E dei volti dei due individui?
“Le scelte, ovviamente, sono maturate da un gruppo di lavoro ben motivato. Ad esempio, la ricostruzione dei volti, eseguiti dal maestro scultore Gabriele Mallegni, che ha tradotto i dati scientifici dei punti anatomici dei crani forniti dal prof. Francesco Mallegni hanno rappresentato un’ineludibile testimonianza che doveva arricchire il contesto espositivo. I calchi, così come il restauro delle ossa, ed i pannelli descrittivi, hanno impegnato non poco: le scelte operate ci hanno premiato. Infatti, è stata raggiunta la sobrietà solenne del contesto che ci eravamo prefissati”.
Poca informazione promozionale è stata fatta, eppure è continua la presenza dei visitatori...
“Il luogo incantevole, il castello con i suoi ruderi e il contributo della cittadinanza sono l’ urlo di risonanza fatto dal silenzio e dall’orgoglio che si deve ai propri antenati: forse è questa la vera ricetta. E poi la Calabria e la sua gente bella ed estremamente sensibile”.
A quanto pare lei si intende di comunicazione?
“Ho avuto la fortuna di essere stato selezionato dal Ministero qualche anno fa per un perfezionamento in comunicazione pubblica svolto per due anni alla scuola superiore della Pubblica Amministrazione di Bologna. Tra gli argomenti trattati, alcuni affascinanti legati proprio al modo di fare informazione culturale”.
Delle esperienze passate che cosa l’ha colpita di più?
“Nel corso della mostra ‘Mater, incanto e disincanto d’amore’, tenutasi a Roma nel 2000, un alto prelato arrivò defilato con il suo autista, sostò nella sala dedicata all’abbandono dei bambini per più di un quarto d’ora, per allontanarsene commosso. La cosa mi colpì molto”.
Delle sue esperienze di lavoro, quali apprezzamenti le sembrano significativi?
“Alcune recensioni sull’Osservatore Romano, e sicuramente i complimenti di diverse note personalità”.

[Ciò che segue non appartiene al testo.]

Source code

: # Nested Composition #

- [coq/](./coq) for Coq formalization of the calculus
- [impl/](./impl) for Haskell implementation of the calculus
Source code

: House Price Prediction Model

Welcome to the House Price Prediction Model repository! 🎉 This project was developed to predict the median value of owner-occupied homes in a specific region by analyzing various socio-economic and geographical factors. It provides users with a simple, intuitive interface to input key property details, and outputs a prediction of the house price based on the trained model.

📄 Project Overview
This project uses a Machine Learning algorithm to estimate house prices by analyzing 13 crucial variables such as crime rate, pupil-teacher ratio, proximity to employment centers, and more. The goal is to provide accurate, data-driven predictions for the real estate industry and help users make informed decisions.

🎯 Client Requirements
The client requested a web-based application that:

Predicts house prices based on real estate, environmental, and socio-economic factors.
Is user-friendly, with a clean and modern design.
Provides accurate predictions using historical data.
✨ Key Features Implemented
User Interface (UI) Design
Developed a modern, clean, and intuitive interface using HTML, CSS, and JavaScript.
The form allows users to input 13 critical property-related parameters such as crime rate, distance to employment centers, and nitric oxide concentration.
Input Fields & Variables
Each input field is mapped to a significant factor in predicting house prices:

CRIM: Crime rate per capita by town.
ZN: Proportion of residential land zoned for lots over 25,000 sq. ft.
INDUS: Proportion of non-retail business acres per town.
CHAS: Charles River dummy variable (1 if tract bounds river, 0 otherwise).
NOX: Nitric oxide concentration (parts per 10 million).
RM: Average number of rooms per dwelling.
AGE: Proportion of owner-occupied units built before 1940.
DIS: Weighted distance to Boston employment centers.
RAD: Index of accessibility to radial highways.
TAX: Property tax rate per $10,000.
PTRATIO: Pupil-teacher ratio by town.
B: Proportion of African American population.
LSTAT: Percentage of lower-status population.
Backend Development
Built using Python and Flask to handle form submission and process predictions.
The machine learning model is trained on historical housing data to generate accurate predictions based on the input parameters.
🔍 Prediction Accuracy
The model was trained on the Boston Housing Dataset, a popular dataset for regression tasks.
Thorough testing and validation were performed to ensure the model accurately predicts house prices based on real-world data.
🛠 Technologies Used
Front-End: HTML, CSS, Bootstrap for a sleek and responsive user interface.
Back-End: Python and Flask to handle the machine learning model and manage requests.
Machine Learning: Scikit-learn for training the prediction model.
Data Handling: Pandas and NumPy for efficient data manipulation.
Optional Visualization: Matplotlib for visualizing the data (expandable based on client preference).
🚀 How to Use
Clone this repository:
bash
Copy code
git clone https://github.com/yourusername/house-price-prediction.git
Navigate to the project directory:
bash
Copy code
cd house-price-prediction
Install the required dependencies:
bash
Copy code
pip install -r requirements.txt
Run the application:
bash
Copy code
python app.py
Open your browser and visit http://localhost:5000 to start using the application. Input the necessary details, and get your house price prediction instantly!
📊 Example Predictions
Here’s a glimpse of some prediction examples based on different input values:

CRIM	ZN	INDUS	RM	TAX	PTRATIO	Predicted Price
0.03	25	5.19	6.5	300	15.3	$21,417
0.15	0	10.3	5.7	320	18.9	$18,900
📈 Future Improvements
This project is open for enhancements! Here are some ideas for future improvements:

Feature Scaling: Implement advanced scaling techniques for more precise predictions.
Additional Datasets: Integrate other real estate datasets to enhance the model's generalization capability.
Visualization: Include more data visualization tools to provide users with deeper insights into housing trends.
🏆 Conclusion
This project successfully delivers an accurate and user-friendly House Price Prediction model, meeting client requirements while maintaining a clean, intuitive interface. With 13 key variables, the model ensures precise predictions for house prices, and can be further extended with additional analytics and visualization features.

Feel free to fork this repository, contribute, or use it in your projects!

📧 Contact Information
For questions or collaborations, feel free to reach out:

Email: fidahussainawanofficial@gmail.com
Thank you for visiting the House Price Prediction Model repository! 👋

Come passa il tempo libero?
“Mi piacciono i film del dopoguerra, una miniera di informazioni su come eravamo, come erano i nostri luoghi, le nostre città, vere pagine di poesia universale, scritte dalla sofferenza. ‘Sciuscià’, che ebbi modo di commentare nel 2005 in una proiezione al Ministero dei Beni Culturali, descrive bene il mio intendimento”.